### WHAT NEEDS TO BE DONE
For this exercise, copy each line of the records that contains the word "will".
── INPUT ──
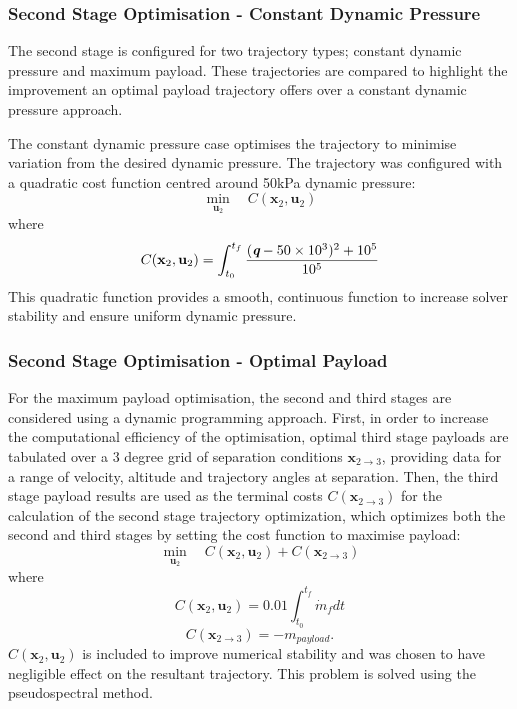 \documentclass[]{aiaa-tc}
\begin{document}
	  
	  
	 
	 
	 	 \subsubsection{Second Stage Optimisation - Constant Dynamic Pressure}
	 	 The second stage is configured for two trajectory types; constant dynamic pressure and maximum payload. These trajectories are compared to highlight the improvement an optimal payload trajectory offers over a constant dynamic pressure approach. 
	 	 
	 	 The constant dynamic pressure case optimises the trajectory to minimise variation from the desired dynamic pressure.
	 	 The trajectory was configured with a quadratic cost function centred around 50kPa dynamic pressure:
	 	 \begin{equation} 
	 	 \min\limits_{\textbf{u}_2} \quad C(\textbf{x}_{2},\textbf{u}_{2}) 
	 	 \end{equation}
	 	 where
	 	 \begin{equation}
	 	 C(\textbf{x}_{2},\textbf{u}_{2}) = \int_{t_0}^{t_f} \frac{(\textit{\textbf{q}}-50\times 10^3)^2+10^5}{10^5} 
	 	 \end{equation}
	This quadratic function provides a smooth, continuous function to increase solver stability and ensure uniform dynamic pressure. 
	 	 
	 	 \subsubsection{Second Stage Optimisation - Optimal Payload}
	 For the maximum payload optimisation, the second and third stages are considered using a dynamic programming approach. First, in order to increase the computational efficiency of the optimisation, optimal third stage payloads are tabulated  over a 3 degree grid of separation conditions $\textbf{x}_{2 \rightarrow 3}$, providing data for a range of velocity, altitude and trajectory angles at separation. Then, the third stage payload results are used as the terminal costs $C(\textbf{x}_{2 \rightarrow 3})$ for the calculation of the second stage trajectory optimization, which optimizes both the second and third stages by setting the cost function to maximise payload:
	  \begin{equation}
	  \min\limits_{\textbf{u}_2} \quad C(\textbf{x}_{2},\textbf{u}_{2}) + C(\textbf{x}_{2 \rightarrow 3})
	  \end{equation}
	  where
	  \begin{equation}
	  C(\textbf{x}_{2},\textbf{u}_{2}) = 0.01\int_{t_0}^{t_f}\dot{m}_{f} dt
	  \end{equation}
	  \begin{equation}
	  C(\textbf{x}_{2 \rightarrow 3}) = -m_{payload}.
	  \end{equation}
	   $C(\textbf{x}_{2},\textbf{u}_{2})$ is included to improve numerical stability and was chosen to have negligible effect on the resultant trajectory.
	 This problem is solved using the pseudospectral method.
	 
\end{document}
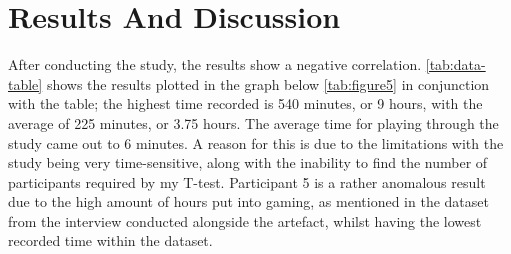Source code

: \documentclass[conference]{IEEEtran}
\begin{document}
\section{Results And Discussion}
\begin{table}[H]
\centering
{}
\caption{Table 1 - The data collected from the experiment over two weeks.}
\label{tab:data-table}
\end{table}

After conducting the study, the results show a negative correlation. \ref{tab:data-table} shows the results plotted in the graph below \ref{tab:figure5} in conjunction with the table; the highest time recorded is 540 minutes, or 9 hours, with the average of 225
 minutes, or 3.75 hours. The average time for playing through the study came out to 6 minutes. A reason for this is due to the limitations with the study being very time-sensitive, along with the inability to find the number of participants required by my T-test. Participant 5 is a rather anomalous result due to the high amount of hours put into gaming, as mentioned in the dataset from the interview conducted alongside the artefact, whilst having the lowest recorded time within the dataset.
\end{document}
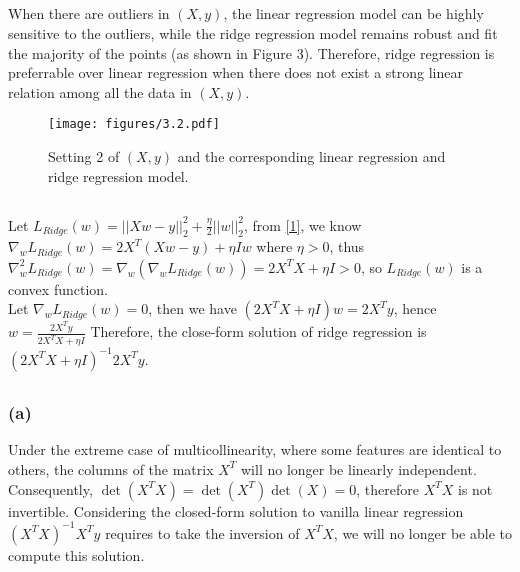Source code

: \documentclass{article}
\begin{document}
        \subsection{}
        When there are outliers in $(X, y)$, the linear regression model can be highly sensitive to the outliers, 
        while the ridge regression model remains robust and fit the majority of the points (as shown in Figure 3). 
        Therefore, ridge regression is preferrable over linear regression when there does not exist a strong linear relation among all the data in $(X, y)$. 
        \vspace{-10pt}
        \begin{figure}[hbt!]
            \centering
            \texttt{[image: figures/3.2.pdf]}
            \caption{Setting 2 of $(X, y)$ and the corresponding linear regression and ridge regression model.}
        \end{figure}
        \vspace{-15pt}

        \subsection{}\label{3.3}
        Let $L_{Ridge}(w)=||Xw-y||_2^2+\frac{\eta}{2}||w||_2^2$, from \ref{1}, we know $\nabla_w L_{Ridge}(w)=2X^T(Xw-y)+\eta Iw$ where $\eta>0$,
        thus $\nabla_w^2L_{Ridge}(w)=\nabla_w(\nabla_wL_{Ridge}(w))=2X^TX+\eta I>0$, so $L_{Ridge}(w)$ is a convex function.\\
        Let $\nabla_wL_{Ridge}(w)=0$, then we have $(2X^TX+\eta I)w=2X^Ty$, hence $w=\frac{2X^Ty}{2X^TX+\eta I}$
        Therefore, the close-form solution of ridge regression is $(2X^TX+\eta I)^{-1}2X^Ty$.
        \subsection{}
            \subsubsection*{(a)}
            Under the extreme case of multicollinearity, where some features are identical to others, 
            the columns of the matrix $X^T$ will no longer be linearly independent. Consequently, $\det(X^TX)=\det(X^T)\det(X)=0$, therefore $X^TX$ is not invertible. 
            Considering the closed-form solution to vanilla linear regression $(X^TX)^{-1}X^Ty$ requires to take the inversion of $X^TX$, 
            we will no longer be able to compute this solution.
            \vspace{-10pt}
\end{document}
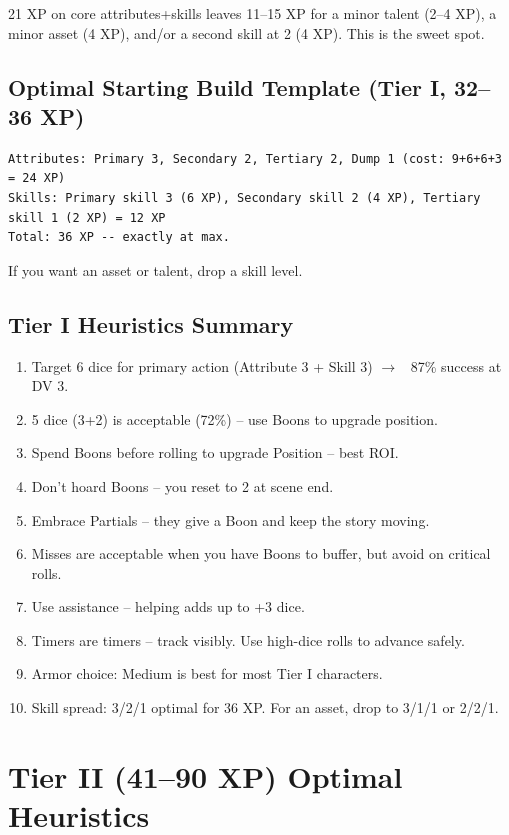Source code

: \documentclass[11pt]{article}
\begin{document}
21 XP on core attributes+skills leaves 11--15 XP for a minor talent (2--4 XP), a minor asset (4 XP), and/or a second skill at 2 (4 XP). This is the sweet spot.

\subsection{Optimal Starting Build Template (Tier I, 32--36 XP)}
\begin{verbatim}
Attributes: Primary 3, Secondary 2, Tertiary 2, Dump 1 (cost: 9+6+6+3 = 24 XP)
Skills: Primary skill 3 (6 XP), Secondary skill 2 (4 XP), Tertiary skill 1 (2 XP) = 12 XP
Total: 36 XP -- exactly at max.
\end{verbatim}
If you want an asset or talent, drop a skill level.

\subsection{Tier I Heuristics Summary}
\begin{enumerate}
    \item Target 6 dice for primary action (Attribute 3 + Skill 3) $\rightarrow$ ~87\% success at DV 3.
    \item 5 dice (3+2) is acceptable (72\%) -- use Boons to upgrade position.
    \item Spend Boons before rolling to upgrade Position -- best ROI.
    \item Don't hoard Boons -- you reset to 2 at scene end.
    \item Embrace Partials -- they give a Boon and keep the story moving.
    \item Misses are acceptable when you have Boons to buffer, but avoid on critical rolls.
    \item Use assistance -- helping adds up to +3 dice.
    \item Timers are timers -- track visibly. Use high-dice rolls to advance safely.
    \item Armor choice: Medium is best for most Tier I characters.
    \item Skill spread: 3/2/1 optimal for 36 XP. For an asset, drop to 3/1/1 or 2/2/1.
\end{enumerate}

\section{Tier II (41--90 XP) Optimal Heuristics}
\end{document}
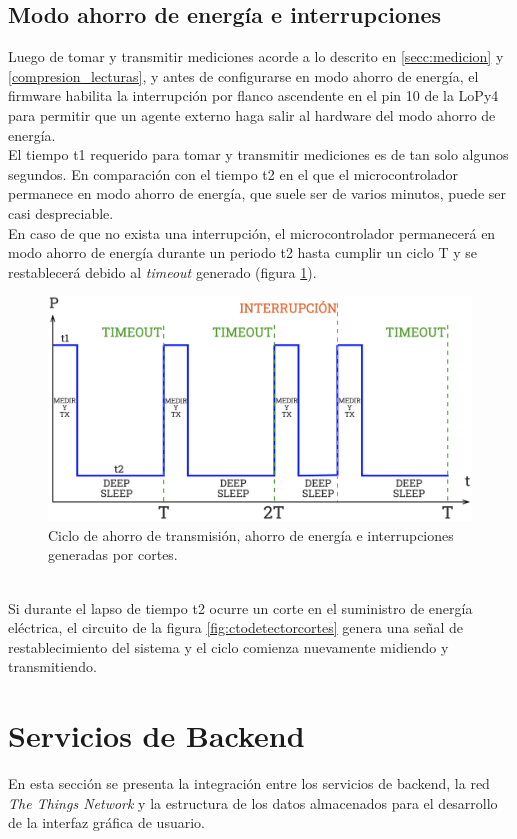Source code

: \subsection{Modo ahorro de energía e interrupciones}
Luego de tomar y transmitir mediciones acorde a lo descrito en \ref{secc:medicion} y \ref{compresion_lecturas}, y antes de configurarse en modo ahorro de energía, el firmware habilita la interrupción por flanco ascendente en el pin 10 de la LoPy4 para permitir que un agente externo haga salir al hardware del modo ahorro de energ\'{i}a.\\
El tiempo t1 requerido para tomar y transmitir mediciones es de tan solo algunos segundos. En comparación con el tiempo t2 en el que el microcontrolador permanece en modo ahorro de energía, que suele ser de varios minutos, puede ser casi despreciable.\\ 
En caso de que no exista una interrupción, el microcontrolador permanecerá en modo ahorro de energía durante un periodo t2 hasta cumplir un ciclo T y se restablecerá debido al \textit{timeout} generado (figura \ref{fig:ciclodeepsleep}).\\
\begin{figure}
	\centering
	\includegraphics[width=1.0\linewidth]{Figures/ciclodeepsleep}
	\caption{Ciclo de ahorro de transmisión, ahorro de energía e interrupciones generadas por cortes.}
	\label{fig:ciclodeepsleep}
\end{figure}\\
Si durante el lapso de tiempo t2 ocurre un corte en el suministro de energ\'{i}a el\'{e}ctrica, el circuito de la figura \ref{fig:ctodetectorcortes} genera una señal de restablecimiento del sistema y el ciclo comienza nuevamente midiendo y transmitiendo.\\


\section{Servicios de Backend}
\label{seccion_bes}
En esta sección se presenta la integración entre los servicios de backend, la red \textit{The Things Network} y la estructura de los datos almacenados para el desarrollo de la interfaz gráfica de usuario.\\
───
### PROBLEM SOLUTION
            the columns of the matrix $X^T$ will no longer be linearly independent. Consequently, $\det(X^TX)=\det(X^T)\det(X)=0$, therefore $X^TX$ is not invertible. 
            we will no longer be able to compute this solution.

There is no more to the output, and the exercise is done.